Il a donc semblé utile d'examiner l'ensemble des dispositions relatives
à la transmission du nom patronymique dans quelques pays
étrangers : l'
Allemagne
, l'
Angleterre
et le
Pays
de Galles
, la
Belgique
, le
Danemark
, l'
Espagne
et
l'
Italie
. Les règles applicables en France ont également
été étudiées.
Pour chacun de ces pays, on a analysé les modalités de
transmission du nom patronymique par filiation et par adoption, ainsi que par
mariage, bien que ce dernier point ne soit pas abordé dans le rapport de
Mme Dekeuwer-Defossez.
Cette étude fait apparaître que :
- la Belgique, la France et l'Italie sont les seuls pays où l'
enfant
légitime
porte obligatoirement le nom de son père ;
- en Allemagne, en Angleterre et au Pays de Galles, ainsi qu'au Danemark, les
parents choisissent le nom qu'ils transmettent à l'
enfant
naturel
tandis que, dans les autres pays, le nom de l'enfant naturel
dépend de l'ordre d'établissement des filiations maternelle et
paternelle ;
- dans tous les pays étudiés, l'
adoption
plénière
entraîne un changement de nom, à la
différence de l'
adoption
simple
, qui permet à
l'enfant adopté de conserver son nom ;
- d'après la loi, le
mariage
est, sauf en Allemagne, sans effet
sur le nom des époux.
1) La Belgique, la France et l'Italie sont les seuls pays où l'enfant
légitime porte obligatoirement le nom de son père
a) L'enfant légitime porte le nom de son père en Belgique, en
France et en Italie
Cette règle résulte de la loi en Belgique, et de la coutume en
France ainsi qu'en Italie.

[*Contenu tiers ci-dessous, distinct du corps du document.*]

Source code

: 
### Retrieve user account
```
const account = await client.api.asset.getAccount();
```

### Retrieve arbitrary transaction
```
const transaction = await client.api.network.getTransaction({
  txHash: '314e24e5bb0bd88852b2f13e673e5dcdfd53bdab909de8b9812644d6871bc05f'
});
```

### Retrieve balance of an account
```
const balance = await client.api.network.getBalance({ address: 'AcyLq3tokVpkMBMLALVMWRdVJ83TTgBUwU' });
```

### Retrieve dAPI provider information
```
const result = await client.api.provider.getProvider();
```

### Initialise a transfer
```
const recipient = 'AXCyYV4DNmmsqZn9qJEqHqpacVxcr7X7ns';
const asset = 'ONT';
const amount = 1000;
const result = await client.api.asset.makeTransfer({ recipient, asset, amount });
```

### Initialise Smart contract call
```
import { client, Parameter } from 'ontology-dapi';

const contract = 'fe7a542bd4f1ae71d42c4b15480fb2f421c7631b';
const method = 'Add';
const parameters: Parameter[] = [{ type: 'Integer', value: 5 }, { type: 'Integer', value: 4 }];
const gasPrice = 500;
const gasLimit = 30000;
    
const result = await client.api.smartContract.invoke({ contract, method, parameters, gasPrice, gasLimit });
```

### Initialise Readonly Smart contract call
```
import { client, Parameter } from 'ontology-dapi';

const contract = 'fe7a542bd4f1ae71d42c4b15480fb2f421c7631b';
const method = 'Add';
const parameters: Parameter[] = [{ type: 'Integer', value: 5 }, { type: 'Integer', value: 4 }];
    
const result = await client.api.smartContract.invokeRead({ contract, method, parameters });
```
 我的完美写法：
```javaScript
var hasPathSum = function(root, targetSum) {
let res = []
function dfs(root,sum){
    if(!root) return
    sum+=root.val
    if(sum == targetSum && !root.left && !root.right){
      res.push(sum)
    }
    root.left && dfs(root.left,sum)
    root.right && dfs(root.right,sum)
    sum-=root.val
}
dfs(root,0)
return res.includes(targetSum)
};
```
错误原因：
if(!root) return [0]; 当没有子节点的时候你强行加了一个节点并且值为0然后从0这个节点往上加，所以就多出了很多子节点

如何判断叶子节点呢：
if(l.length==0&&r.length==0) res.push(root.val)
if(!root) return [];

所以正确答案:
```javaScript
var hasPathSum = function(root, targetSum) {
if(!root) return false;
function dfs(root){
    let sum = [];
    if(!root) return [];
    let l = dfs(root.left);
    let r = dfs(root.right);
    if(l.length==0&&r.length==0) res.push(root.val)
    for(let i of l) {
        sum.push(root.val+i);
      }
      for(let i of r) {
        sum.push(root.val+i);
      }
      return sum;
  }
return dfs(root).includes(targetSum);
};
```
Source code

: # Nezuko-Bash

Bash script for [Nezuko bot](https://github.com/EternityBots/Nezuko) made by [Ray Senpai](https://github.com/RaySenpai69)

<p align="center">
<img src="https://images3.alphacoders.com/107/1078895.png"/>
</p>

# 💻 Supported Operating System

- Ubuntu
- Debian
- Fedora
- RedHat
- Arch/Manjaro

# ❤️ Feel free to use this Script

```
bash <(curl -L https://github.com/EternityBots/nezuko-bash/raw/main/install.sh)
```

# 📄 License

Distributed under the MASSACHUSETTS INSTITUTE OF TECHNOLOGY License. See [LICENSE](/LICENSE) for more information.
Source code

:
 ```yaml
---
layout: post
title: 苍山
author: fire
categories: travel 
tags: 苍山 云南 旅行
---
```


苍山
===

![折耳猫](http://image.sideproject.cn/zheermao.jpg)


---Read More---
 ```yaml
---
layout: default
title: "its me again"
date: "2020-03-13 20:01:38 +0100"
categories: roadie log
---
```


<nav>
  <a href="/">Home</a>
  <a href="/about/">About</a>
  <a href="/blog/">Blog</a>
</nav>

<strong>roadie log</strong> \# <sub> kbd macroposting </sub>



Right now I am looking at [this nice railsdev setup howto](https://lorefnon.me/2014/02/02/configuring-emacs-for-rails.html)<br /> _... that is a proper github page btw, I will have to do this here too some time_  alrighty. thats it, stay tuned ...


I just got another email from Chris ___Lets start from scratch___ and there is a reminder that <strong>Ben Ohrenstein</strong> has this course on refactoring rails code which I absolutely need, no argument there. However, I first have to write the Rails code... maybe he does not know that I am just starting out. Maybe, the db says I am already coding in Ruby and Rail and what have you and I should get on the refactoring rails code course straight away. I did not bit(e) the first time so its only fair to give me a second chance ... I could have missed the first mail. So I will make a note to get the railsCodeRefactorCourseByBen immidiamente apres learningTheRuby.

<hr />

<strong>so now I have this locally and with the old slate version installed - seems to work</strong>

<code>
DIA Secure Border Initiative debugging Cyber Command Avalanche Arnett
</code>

En France, l'enfant peut, à titre d'usage,
ajouter au nom de son père celui de sa mère. Ce nom d'usage, qui
n'est pas transmissible, ne figure ni sur les registres de l'état civil
ni sur le livret de famille.
b) En Espagne l'enfant légitime porte à la fois le nom de son
père et celui de sa mère
En Espagne, chaque personne porte un nom double, et l'enfant légitime a
comme premier nom le premier des noms de son père et comme second nom,
le premier des noms de sa mère.
c) En Angleterre et au Pays de Galles, les parents choisissent le nom qu'ils
transmettent à l'enfant légitime
En vertu de la coutume, l'enfant légitime prend
généralement le nom de son père. Toutefois, les parents
peuvent décider qu'il porte le nom de sa mère ou leurs deux noms,
reliés par un trait d'union et dans l'ordre qu'ils souhaitent, voire un
tout autre nom qu'ils choisissent librement.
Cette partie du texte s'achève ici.